Of course a growth investor is going to insist that "98% of startups should be
growth focused". In this regard, profit and venture investment are two
different (and, essentially, competing) sources of capital with their own
upsides and downsides.

------
rokhayakebe
Profitability should not necessarily mean that you are earning more than you
are spending, but that you have found a scalable way to make $1 while spending
less. Once you have achieve this, you can focus on everything else.

------
nirvana
This is a great article and it reinforces for me, the importance of the
concept of "ramen profitable". If you're Ramen profitable, you're putting
essentially all of the profits you could be making into growing the business.
You're not running at a loss, and thus not in the situation where a lack of
ability to raise funds would kill your runway. But you're also in the
situation where, if some invested were interested in plugging $10M into the
company you should already have the mechanisms to manage that money and
financial prudence to give the investor a high expectation that you'll put
that money into growth.

Its really easy to spend other people's money and have no profits, and also
have that show up as high growth. You can turn VC dollars into revenue thru a
variety of ways that are unsound for the business in the long term. A trivial
example is taking the VC money and then buying your own products on the open
market. This would likely be considered fraud, but there's a variety of
"partnerships" and inefficient advertising methods whereby you can do the same
thing. If you just want to show growth.

But if you're ramen profitable, and have traction, you've shown the business
is viable on its own terms. This is akin to finding product market-fit. They
might not happen at the same time, but being ramen profitable is a lot easier
once you've found product-market fit.

Of course investors, generally VC types, want to see massive growth and are
not as concerned about profits.

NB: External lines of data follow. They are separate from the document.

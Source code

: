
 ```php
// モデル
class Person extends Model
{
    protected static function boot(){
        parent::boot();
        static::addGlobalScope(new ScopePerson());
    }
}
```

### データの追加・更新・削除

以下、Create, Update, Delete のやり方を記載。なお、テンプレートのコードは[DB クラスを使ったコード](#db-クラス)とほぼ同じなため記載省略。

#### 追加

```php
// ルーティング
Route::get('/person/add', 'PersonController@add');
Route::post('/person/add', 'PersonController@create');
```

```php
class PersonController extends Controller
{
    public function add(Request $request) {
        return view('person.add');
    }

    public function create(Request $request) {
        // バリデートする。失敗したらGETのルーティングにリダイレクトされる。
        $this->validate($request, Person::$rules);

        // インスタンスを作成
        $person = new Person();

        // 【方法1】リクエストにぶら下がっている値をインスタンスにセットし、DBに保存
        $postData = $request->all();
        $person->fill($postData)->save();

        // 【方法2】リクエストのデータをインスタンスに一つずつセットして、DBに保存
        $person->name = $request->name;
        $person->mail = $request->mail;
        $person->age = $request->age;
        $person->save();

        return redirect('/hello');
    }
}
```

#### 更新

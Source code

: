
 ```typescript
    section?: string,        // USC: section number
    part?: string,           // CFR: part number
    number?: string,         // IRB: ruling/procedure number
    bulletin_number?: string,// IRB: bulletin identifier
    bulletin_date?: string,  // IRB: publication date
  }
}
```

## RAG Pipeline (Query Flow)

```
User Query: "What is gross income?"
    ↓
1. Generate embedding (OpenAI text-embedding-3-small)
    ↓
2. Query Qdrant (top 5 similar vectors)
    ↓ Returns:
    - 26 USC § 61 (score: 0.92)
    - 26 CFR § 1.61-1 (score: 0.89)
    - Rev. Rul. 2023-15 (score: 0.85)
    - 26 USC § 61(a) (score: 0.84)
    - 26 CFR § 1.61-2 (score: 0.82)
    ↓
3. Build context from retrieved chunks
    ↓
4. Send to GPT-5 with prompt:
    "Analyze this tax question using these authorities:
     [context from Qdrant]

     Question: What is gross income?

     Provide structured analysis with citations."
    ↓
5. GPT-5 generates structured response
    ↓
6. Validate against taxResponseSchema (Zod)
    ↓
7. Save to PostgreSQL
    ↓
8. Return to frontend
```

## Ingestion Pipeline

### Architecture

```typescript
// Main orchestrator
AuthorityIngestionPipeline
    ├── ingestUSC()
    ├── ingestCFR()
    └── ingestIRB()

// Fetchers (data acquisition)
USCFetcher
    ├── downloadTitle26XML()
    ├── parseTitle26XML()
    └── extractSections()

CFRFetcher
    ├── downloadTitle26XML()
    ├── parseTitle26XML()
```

But as a founder you have to look out for he
business... and there might not be as much VC interest as you would like, and
in my experience with VCs they are known to drag out deals.

In fact, in several of the deals, during due diligence the VC determined the
amount of cash we had on hand. They also made it known that they wanted us to
start spending more on certain initiatives, and to not worry bout it, we'd
close well before there was a cash crunch. Yet in both times, by the time we
did close, they had us over a barrel because we were about to run out of cash
due to taking their advice.

So, I think ramen profitability is a good balance. You're not wasting gross
margin by banking profits, you're turning it all into, hopefully, an
investment in future growth. You're less dependent on VCs, but have also shown
the discipline to have compelling examples of how you can turn their money
into growth, since you've been doing it with your gross margin so far.